Input data:
# # # # # # #

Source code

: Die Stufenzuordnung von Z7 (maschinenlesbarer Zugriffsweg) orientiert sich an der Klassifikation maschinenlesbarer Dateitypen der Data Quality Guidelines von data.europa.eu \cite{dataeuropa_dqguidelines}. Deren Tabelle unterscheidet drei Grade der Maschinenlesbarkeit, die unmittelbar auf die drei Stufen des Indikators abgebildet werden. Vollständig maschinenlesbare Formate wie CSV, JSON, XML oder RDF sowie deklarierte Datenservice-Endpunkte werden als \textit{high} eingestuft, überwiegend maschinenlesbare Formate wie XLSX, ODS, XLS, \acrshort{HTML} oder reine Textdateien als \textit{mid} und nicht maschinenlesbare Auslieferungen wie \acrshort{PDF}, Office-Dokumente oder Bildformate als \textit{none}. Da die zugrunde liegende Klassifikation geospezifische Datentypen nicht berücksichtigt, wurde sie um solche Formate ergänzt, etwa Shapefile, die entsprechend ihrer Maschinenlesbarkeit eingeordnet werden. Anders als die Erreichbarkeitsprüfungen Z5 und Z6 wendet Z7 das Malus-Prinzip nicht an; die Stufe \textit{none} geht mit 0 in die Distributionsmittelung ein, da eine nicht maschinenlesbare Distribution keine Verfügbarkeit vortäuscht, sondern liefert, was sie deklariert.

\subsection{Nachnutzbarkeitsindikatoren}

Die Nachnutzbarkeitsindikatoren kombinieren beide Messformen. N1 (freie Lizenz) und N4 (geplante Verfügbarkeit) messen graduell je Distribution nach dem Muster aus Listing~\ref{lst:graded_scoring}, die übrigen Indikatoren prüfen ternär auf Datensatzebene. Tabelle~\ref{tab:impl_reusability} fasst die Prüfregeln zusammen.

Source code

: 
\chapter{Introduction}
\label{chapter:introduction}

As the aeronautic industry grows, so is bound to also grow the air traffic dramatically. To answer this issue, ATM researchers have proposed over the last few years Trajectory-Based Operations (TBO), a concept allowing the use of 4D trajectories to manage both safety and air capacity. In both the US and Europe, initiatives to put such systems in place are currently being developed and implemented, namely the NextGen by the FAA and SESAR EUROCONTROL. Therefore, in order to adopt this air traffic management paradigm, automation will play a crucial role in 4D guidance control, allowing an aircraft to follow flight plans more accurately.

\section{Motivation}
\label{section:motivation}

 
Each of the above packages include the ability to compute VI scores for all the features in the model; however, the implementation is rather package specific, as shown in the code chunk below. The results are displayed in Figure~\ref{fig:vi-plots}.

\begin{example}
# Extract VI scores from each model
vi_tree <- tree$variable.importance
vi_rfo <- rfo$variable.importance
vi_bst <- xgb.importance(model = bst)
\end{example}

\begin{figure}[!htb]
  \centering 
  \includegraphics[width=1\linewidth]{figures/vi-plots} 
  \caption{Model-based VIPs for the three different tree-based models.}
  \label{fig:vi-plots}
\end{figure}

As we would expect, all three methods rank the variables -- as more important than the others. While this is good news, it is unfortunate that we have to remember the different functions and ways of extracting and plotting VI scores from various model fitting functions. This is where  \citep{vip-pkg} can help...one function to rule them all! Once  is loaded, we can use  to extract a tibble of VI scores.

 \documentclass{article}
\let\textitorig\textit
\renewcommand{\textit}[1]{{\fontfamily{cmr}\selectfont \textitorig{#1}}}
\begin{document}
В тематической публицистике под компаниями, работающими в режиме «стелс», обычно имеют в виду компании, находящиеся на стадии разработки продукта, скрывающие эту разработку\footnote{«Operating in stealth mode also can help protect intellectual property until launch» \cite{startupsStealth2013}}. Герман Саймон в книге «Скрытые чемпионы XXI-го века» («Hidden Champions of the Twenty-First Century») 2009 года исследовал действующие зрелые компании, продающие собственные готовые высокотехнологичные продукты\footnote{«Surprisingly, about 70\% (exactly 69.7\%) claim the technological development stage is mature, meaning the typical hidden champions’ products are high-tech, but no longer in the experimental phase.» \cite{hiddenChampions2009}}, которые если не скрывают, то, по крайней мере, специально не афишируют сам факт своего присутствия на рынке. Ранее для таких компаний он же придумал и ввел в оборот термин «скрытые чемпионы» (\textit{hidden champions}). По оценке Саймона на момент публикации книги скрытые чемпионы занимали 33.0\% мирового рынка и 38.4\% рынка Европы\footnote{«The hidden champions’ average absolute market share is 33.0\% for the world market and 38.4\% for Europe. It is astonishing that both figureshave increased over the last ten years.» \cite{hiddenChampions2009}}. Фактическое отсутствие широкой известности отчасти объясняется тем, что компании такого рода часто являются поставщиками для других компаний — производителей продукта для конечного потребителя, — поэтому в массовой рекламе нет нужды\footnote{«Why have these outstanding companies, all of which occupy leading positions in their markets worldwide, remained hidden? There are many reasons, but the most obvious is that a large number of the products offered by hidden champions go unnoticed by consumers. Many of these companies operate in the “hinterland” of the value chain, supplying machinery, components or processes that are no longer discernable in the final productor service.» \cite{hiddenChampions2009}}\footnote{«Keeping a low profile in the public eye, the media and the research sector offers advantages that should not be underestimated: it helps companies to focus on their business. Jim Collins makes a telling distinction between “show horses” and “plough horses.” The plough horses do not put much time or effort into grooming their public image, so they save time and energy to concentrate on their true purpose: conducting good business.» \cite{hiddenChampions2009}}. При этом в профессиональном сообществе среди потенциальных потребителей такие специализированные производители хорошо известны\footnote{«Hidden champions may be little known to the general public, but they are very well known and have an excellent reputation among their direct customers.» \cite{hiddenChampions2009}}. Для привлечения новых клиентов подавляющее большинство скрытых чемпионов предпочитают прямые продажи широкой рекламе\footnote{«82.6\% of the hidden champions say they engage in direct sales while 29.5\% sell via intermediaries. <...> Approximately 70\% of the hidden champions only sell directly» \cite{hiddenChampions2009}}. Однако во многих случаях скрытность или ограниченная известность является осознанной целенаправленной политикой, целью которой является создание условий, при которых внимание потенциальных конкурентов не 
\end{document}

# # # # # # #

Exercise:
Everything in the material above is to be copied exactly.

Exercise result:
Source code

: Die Stufenzuordnung von Z7 (maschinenlesbarer Zugriffsweg) orientiert sich an der Klassifikation maschinenlesbarer Dateitypen der Data Quality Guidelines von data.europa.eu \cite{dataeuropa_dqguidelines}. Deren Tabelle unterscheidet drei Grade der Maschinenlesbarkeit, die unmittelbar auf die drei Stufen des Indikators abgebildet werden. Vollständig maschinenlesbare Formate wie CSV, JSON, XML oder RDF sowie deklarierte Datenservice-Endpunkte werden als \textit{high} eingestuft, überwiegend maschinenlesbare Formate wie XLSX, ODS, XLS, \acrshort{HTML} oder reine Textdateien als \textit{mid} und nicht maschinenlesbare Auslieferungen wie \acrshort{PDF}, Office-Dokumente oder Bildformate als \textit{none}. Da die zugrunde liegende Klassifikation geospezifische Datentypen nicht berücksichtigt, wurde sie um solche Formate ergänzt, etwa Shapefile, die entsprechend ihrer Maschinenlesbarkeit eingeordnet werden. Anders als die Erreichbarkeitsprüfungen Z5 und Z6 wendet Z7 das Malus-Prinzip nicht an; die Stufe \textit{none} geht mit 0 in die Distributionsmittelung ein, da eine nicht maschinenlesbare Distribution keine Verfügbarkeit vortäuscht, sondern liefert, was sie deklariert.

\subsection{Nachnutzbarkeitsindikatoren}

Die Nachnutzbarkeitsindikatoren kombinieren beide Messformen. N1 (freie Lizenz) und N4 (geplante Verfügbarkeit) messen graduell je Distribution nach dem Muster aus Listing~\ref{lst:graded_scoring}, die übrigen Indikatoren prüfen ternär auf Datensatzebene. Tabelle~\ref{tab:impl_reusability} fasst die Prüfregeln zusammen.

Source code

: 
\chapter{Introduction}
\label{chapter:introduction}

As the aeronautic industry grows, so is bound to also grow the air traffic dramatically. To answer this issue, ATM researchers have proposed over the last few years Trajectory-Based Operations (TBO), a concept allowing the use of 4D trajectories to manage both safety and air capacity. In both the US and Europe, initiatives to put such systems in place are currently being developed and implemented, namely the NextGen by the FAA and SESAR EUROCONTROL. Therefore, in order to adopt this air traffic management paradigm, automation will play a crucial role in 4D guidance control, allowing an aircraft to follow flight plans more accurately.

\section{Motivation}
\label{section:motivation}

 
Each of the above packages include the ability to compute VI scores for all the features in the model; however, the implementation is rather package specific, as shown in the code chunk below. The results are displayed in Figure~\ref{fig:vi-plots}.

\begin{example}
# Extract VI scores from each model
vi_tree <- tree$variable.importance
vi_rfo <- rfo$variable.importance
vi_bst <- xgb.importance(model = bst)
\end{example}

\begin{figure}[!htb]
  \centering 
  \includegraphics[width=1\linewidth]{figures/vi-plots} 
  \caption{Model-based VIPs for the three different tree-based models.}
  \label{fig:vi-plots}
\end{figure}

As we would expect, all three methods rank the variables -- as more important than the others. While this is good news, it is unfortunate that we have to remember the different functions and ways of extracting and plotting VI scores from various model fitting functions. This is where  \citep{vip-pkg} can help...one function to rule them all! Once  is loaded, we can use  to extract a tibble of VI scores.

 \documentclass{article}
\let\textitorig\textit
\renewcommand{\textit}[1]{{\fontfamily{cmr}\selectfont \textitorig{#1}}}
\begin{document}
В тематической публицистике под компаниями, работающими в режиме «стелс», обычно имеют в виду компании, находящиеся на стадии разработки продукта, скрывающие эту разработку\footnote{«Operating in stealth mode also can help protect intellectual property until launch» \cite{startupsStealth2013}}. Герман Саймон в книге «Скрытые чемпионы XXI-го века» («Hidden Champions of the Twenty-First Century») 2009 года исследовал действующие зрелые компании, продающие собственные готовые высокотехнологичные продукты\footnote{«Surprisingly, about 70\% (exactly 69.7\%) claim the technological development stage is mature, meaning the typical hidden champions’ products are high-tech, but no longer in the experimental phase.» \cite{hiddenChampions2009}}, которые если не скрывают, то, по крайней мере, специально не афишируют сам факт своего присутствия на рынке. Ранее для таких компаний он же придумал и ввел в оборот термин «скрытые чемпионы» (\textit{hidden champions}). По оценке Саймона на момент публикации книги скрытые чемпионы занимали 33.0\% мирового рынка и 38.4\% рынка Европы\footnote{«The hidden champions’ average absolute market share is 33.0\% for the world market and 38.4\% for Europe. It is astonishing that both figureshave increased over the last ten years.» \cite{hiddenChampions2009}}. Фактическое отсутствие широкой известности отчасти объясняется тем, что компании такого рода часто являются поставщиками для других компаний — производителей продукта для конечного потребителя, — поэтому в массовой рекламе нет нужды\footnote{«Why have these outstanding companies, all of which occupy leading positions in their markets worldwide, remained hidden? There are many reasons, but the most obvious is that a large number of the products offered by hidden champions go unnoticed by consumers. Many of these companies operate in the “hinterland” of the value chain, supplying machinery, components or processes that are no longer discernable in the final productor service.» \cite{hiddenChampions2009}}\footnote{«Keeping a low profile in the public eye, the media and the research sector offers advantages that should not be underestimated: it helps companies to focus on their business. Jim Collins makes a telling distinction between “show horses” and “plough horses.” The plough horses do not put much time or effort into grooming their public image, so they save time and energy to concentrate on their true purpose: conducting good business.» \cite{hiddenChampions2009}}. При этом в профессиональном сообществе среди потенциальных потребителей такие специализированные производители хорошо известны\footnote{«Hidden champions may be little known to the general public, but they are very well known and have an excellent reputation among their direct customers.» \cite{hiddenChampions2009}}. Для привлечения новых клиентов подавляющее большинство скрытых чемпионов предпочитают прямые продажи широкой рекламе\footnote{«82.6\% of the hidden champions say they engage in direct sales while 29.5\% sell via intermediaries. <...> Approximately 70\% of the hidden champions only sell directly» \cite{hiddenChampions2009}}. Однако во многих случаях скрытность или ограниченная известность является осознанной целенаправленной политикой, целью которой является создание условий, при которых внимание потенциальных конкурентов не 
\end{document}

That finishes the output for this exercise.